偶然の破損が
金継ぎにより究極の用の美を表す

しんぐう ゆかこ

新宮 由佳子

(金継ぎ師guu.)

出雲市出身。地元の高校を卒業後、広島市立大学芸術学部へ入学。漆造形専攻へ進む。卒業後、宮島轆轤(ろくろ)で木地を学ぶ。小料理屋で金継ぎを依頼され、漆塗りを再開。金継ぎ師となり、出雲市、松江市、東京を拠点に金継ぎ教室を行う。

ヴィジュアルから造形へ
未知なる漆(うるし)との遭遇!

子どものころから絵を書くことが好きで、中・高校では美術部でした。大学は出雲市を離れ、広島市立大学芸術学部へ入学しました。芸術学部にはデザイン工芸学科があり、その中に7つの専攻があります。1年生のときは全ての専攻課題を行い、2年生から1つを選ぶことになっていました。

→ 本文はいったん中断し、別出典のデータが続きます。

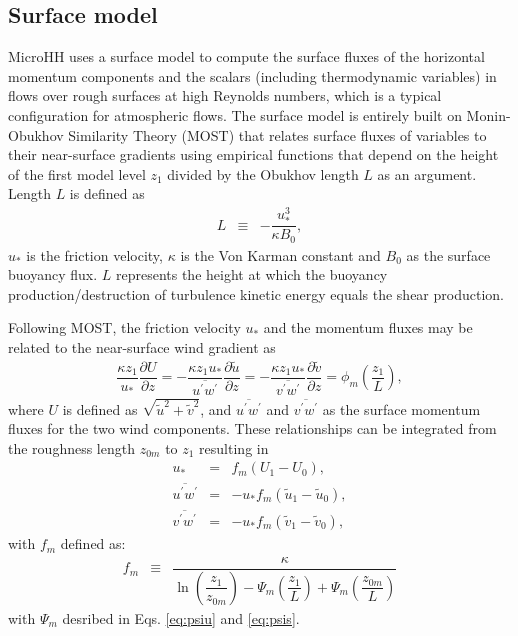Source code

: \documentclass[gmd]{copernicus}
\newcommand{\uf}{\ensuremath{\widetilde{u}}}
\newcommand{\vf}{\ensuremath{\widetilde{v}}}
\begin{document}
\subsection{Surface model}\label{sec:surface_model}
MicroHH uses a surface model to compute the surface fluxes of the horizontal momentum components and the scalars (including thermodynamic variables) in flows over rough surfaces at high Reynolds numbers, which is a typical configuration for atmospheric flows. The surface model is entirely built on Monin-Obukhov Similarity Theory (MOST) that relates surface fluxes of variables to their near-surface gradients using empirical functions that depend on the height of the first model level $z_1$ divided by the Obukhov length $L$ as an argument. Length $L$ is defined as
\begin{eqnarray}
L   & \equiv & - \dfrac{u_*^3}{\kappa B_0},
\end{eqnarray}
$u_*$ is the friction velocity, $\kappa$ is the Von Karman constant and $B_0$ as the surface buoyancy flux. $L$ represents the height at which the buoyancy production/destruction of turbulence kinetic energy equals the shear production.

Following MOST, the friction velocity $u_*$ and the momentum fluxes may be related to the near-surface wind gradient as
\begin{eqnarray}
\dfrac{\kappa z_1}{u_*} \dfrac{\partial U}{\partial z}  = 
- \dfrac{\kappa z_1 u_*}{\overline{u^\prime w^\prime}} \dfrac{\partial \uf}{\partial z} =
- \dfrac{\kappa z_1 u_*}{\overline{v^\prime w^\prime}} \dfrac{\partial \vf}{\partial z} =
\phi_m \left( \dfrac{z_1}{L} \right),\label{eq:surf_grad}
\end{eqnarray}
where $U$ is defined as $\sqrt{\uf^2 + \vf^2}$, and $\overline{u^\prime w^\prime}$ and $\overline{v^\prime w^\prime}$ as the surface momentum fluxes for the two wind components. These relationships can be integrated from the roughness length $z_{0m}$ to $z_1$ resulting in 
\begin{eqnarray}
u_* & =  & f_m \left( U_1 - U_0 \right),\\
\overline{u^\prime w^\prime} & = & - u_* f_m \left( \uf_1 - \uf_0 \right),\\
\overline{v^\prime w^\prime} & = & - u_* f_m \left( \vf_1 - \vf_0 \right),
\end{eqnarray}
with $f_m$ defined as:
\begin{eqnarray}
f_m & \equiv & \dfrac{\kappa}
{ \ln{\left( \dfrac{z_1}{z_{0m}} \right)}
	- \varPsi_m \left( \dfrac{z_1}{L} \right)
	+ \varPsi_m \left( \dfrac{z_{0m}}{L} \right) }
\end{eqnarray}
with $\varPsi_m$ desribed in Eqs. \ref{eq:psiu} and \ref{eq:psis}.
\end{document}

もともとイラストが好きだったので、ヴィジュアルコミュニケーション・デザインといってポスターなどを描く視覚造形専攻へ進もうと思っていましたが、クラスの半数が希望していたので『みんなと同じじゃ、つまんないな』と思い、誰一人希望がなく、それでいて〝未知〟なる漆造形専攻へ1人進むことになりました。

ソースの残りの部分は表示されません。